- _REQUIRED ACTION_:
Report every line of the records below that contains the word "message".

- _RECORDS TO PROCESS_:
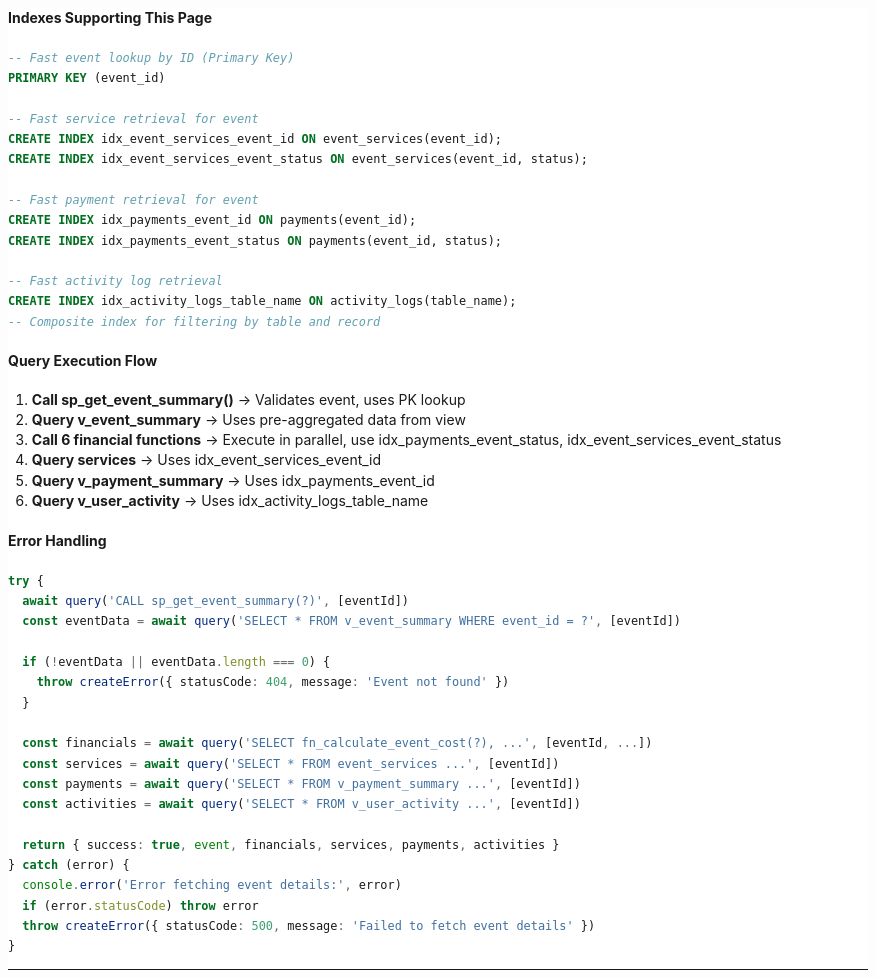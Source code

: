 #### Indexes Supporting This Page
```sql
-- Fast event lookup by ID (Primary Key)
PRIMARY KEY (event_id)

-- Fast service retrieval for event
CREATE INDEX idx_event_services_event_id ON event_services(event_id);
CREATE INDEX idx_event_services_event_status ON event_services(event_id, status);

-- Fast payment retrieval for event
CREATE INDEX idx_payments_event_id ON payments(event_id);
CREATE INDEX idx_payments_event_status ON payments(event_id, status);

-- Fast activity log retrieval
CREATE INDEX idx_activity_logs_table_name ON activity_logs(table_name);
-- Composite index for filtering by table and record
```

#### Query Execution Flow
1. **Call sp_get_event_summary()** → Validates event, uses PK lookup
2. **Query v_event_summary** → Uses pre-aggregated data from view
3. **Call 6 financial functions** → Execute in parallel, use idx_payments_event_status, idx_event_services_event_status
4. **Query services** → Uses idx_event_services_event_id
5. **Query v_payment_summary** → Uses idx_payments_event_id
6. **Query v_user_activity** → Uses idx_activity_logs_table_name

#### Error Handling
```typescript
try {
  await query('CALL sp_get_event_summary(?)', [eventId])
  const eventData = await query('SELECT * FROM v_event_summary WHERE event_id = ?', [eventId])
  
  if (!eventData || eventData.length === 0) {
    throw createError({ statusCode: 404, message: 'Event not found' })
  }
  
  const financials = await query('SELECT fn_calculate_event_cost(?), ...', [eventId, ...])
  const services = await query('SELECT * FROM event_services ...', [eventId])
  const payments = await query('SELECT * FROM v_payment_summary ...', [eventId])
  const activities = await query('SELECT * FROM v_user_activity ...', [eventId])
  
  return { success: true, event, financials, services, payments, activities }
} catch (error) {
  console.error('Error fetching event details:', error)
  if (error.statusCode) throw error
  throw createError({ statusCode: 500, message: 'Failed to fetch event details' })
}
```

---
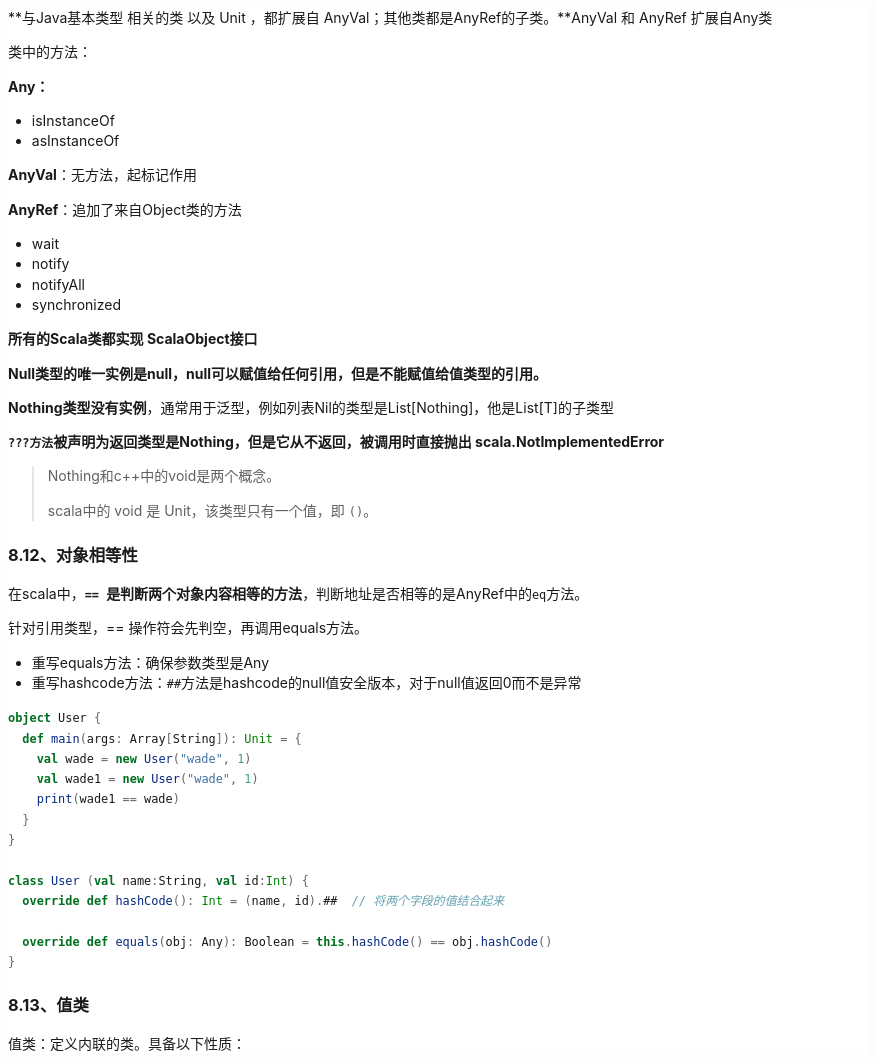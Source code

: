 **与Java基本类型 相关的类 以及 Unit ，都扩展自 AnyVal；其他类都是AnyRef的子类。**AnyVal 和 AnyRef 扩展自Any类

类中的方法：

**Any：**

- isInstanceOf
- asInstanceOf

**AnyVal**：无方法，起标记作用

**AnyRef**：追加了来自Object类的方法

- wait
- notify
- notifyAll
- synchronized

**所有的Scala类都实现 ScalaObject接口**

**Null类型的唯一实例是null，null可以赋值给任何引用，但是不能赋值给值类型的引用。**

**Nothing类型没有实例**，通常用于泛型，例如列表Nil的类型是List[Nothing]，他是List[T]的子类型

**`???方法`被声明为返回类型是Nothing，但是它从不返回，被调用时直接抛出 scala.NotImplementedError**

> Nothing和c++中的void是两个概念。
>
> scala中的 void 是 Unit，该类型只有一个值，即 `()`。

### 8.12、对象相等性

在scala中，**`== `是判断两个对象内容相等的方法**，判断地址是否相等的是AnyRef中的`eq`方法。

针对引用类型，== 操作符会先判空，再调用equals方法。

- 重写equals方法：确保参数类型是Any
- 重写hashcode方法：`##`方法是hashcode的null值安全版本，对于null值返回0而不是异常

```scala
object User {
  def main(args: Array[String]): Unit = {
    val wade = new User("wade", 1)
    val wade1 = new User("wade", 1)
    print(wade1 == wade)
  }
}

class User (val name:String, val id:Int) {
  override def hashCode(): Int = (name, id).##  // 将两个字段的值结合起来

  override def equals(obj: Any): Boolean = this.hashCode() == obj.hashCode()
}
```

### 8.13、值类

值类：定义内联的类。具备以下性质：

- _TASK OUTPUT_:
    throw createError({ statusCode: 404, message: 'Event not found' })
  throw createError({ statusCode: 500, message: 'Failed to fetch event details' })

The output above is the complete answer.